Illinois Court to Clarify Frivolous Inmate Filings

     CHICAGO (CN) – Illinois punishes inmates who file frivolous court motions by revoking their good-conduct credits, but the 7th Circuit says the law is unclear.
     In a 47-page opinion last week, the circuit asked the Illinois Supreme Court to weigh in so that it can sort out the pro se civil rights complaint of Paul Eichwedel.
     The Dixon Correctional Center inmate brought a number of claims against prison officials in 2001, and then sought sanctions when Illinois moved to dismiss.
     Eichwedel said he thought sanctions were warranted since his complaint already survived screening.

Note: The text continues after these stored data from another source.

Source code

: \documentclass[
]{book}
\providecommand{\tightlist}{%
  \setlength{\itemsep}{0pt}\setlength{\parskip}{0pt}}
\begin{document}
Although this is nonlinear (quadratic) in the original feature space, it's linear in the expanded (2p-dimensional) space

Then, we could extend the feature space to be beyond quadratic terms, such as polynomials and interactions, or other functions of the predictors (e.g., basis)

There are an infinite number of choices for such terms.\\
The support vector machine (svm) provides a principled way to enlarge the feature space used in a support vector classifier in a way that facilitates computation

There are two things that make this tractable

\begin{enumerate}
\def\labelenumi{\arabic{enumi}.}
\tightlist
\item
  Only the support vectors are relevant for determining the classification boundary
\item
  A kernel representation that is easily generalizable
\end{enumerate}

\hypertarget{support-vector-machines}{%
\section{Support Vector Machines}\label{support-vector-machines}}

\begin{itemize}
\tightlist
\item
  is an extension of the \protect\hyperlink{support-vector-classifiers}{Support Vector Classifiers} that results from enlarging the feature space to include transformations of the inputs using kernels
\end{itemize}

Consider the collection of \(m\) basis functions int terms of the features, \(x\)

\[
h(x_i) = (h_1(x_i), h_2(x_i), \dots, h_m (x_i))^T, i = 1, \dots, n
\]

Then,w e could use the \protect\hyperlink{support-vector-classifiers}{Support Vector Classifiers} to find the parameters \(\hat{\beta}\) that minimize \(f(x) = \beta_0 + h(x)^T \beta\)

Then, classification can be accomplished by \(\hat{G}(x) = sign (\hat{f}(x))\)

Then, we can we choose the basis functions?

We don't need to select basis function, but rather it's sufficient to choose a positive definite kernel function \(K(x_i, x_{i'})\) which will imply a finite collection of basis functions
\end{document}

His legal conclusion apparently stemmed from a mistaken reading of a notice he read in the prison library on the Prison Litigation Reform Act.
     In a second motion for sanctions, Eichwedel claimed that the state had mischaracterized the facts and the law in response to his first motion.
     U.S. District Judge Harold Baker rejected both motions as frivolous.
     In refusing to the ruling later, Baker wrote: “The court does not doubt that the plaintiff believed he had grounds for his motion, but his subjective beliefs do not determine whether his motion was legally frivolous. A filing is legally frivolous if it ‘lacks an arguable basis either in law or in fact.'”
     The Prisoner Review Board ultimately revoked six months of good-conduct credits that Eichwedel had stored. Section 5/3-6-3(d) of the Illinois Compiled Statute 730 allows the Illinois Department of Corrections to take away up to 180 days of good-conduct credits if “the court makes a specific finding that a pleading, motion, or other paper filed by the prisoner is frivolous.”
     Eichwedel filed another lawsuit, this time challenging 730 ILCS 5/3-6-3(d) as an unconstitutional chill on inmate speech. He also alleged procedural flaws in his credit revocation.
     U.S. District Judge Philip Reinhard dismissed the challenge, but the 7th Circuit breathed some life back into the claims with its finding that an important legal aspect of the case needs resolution.
     To determine whether the credit-revocation decision met the “some evidence” standard, the court must determine what evidence is statutorily required to support a frivolous determination.
     But the plain language of the statute suggests that a judge must contemplate revoking good-conduct credits in the frivolous finding decision, the court observed.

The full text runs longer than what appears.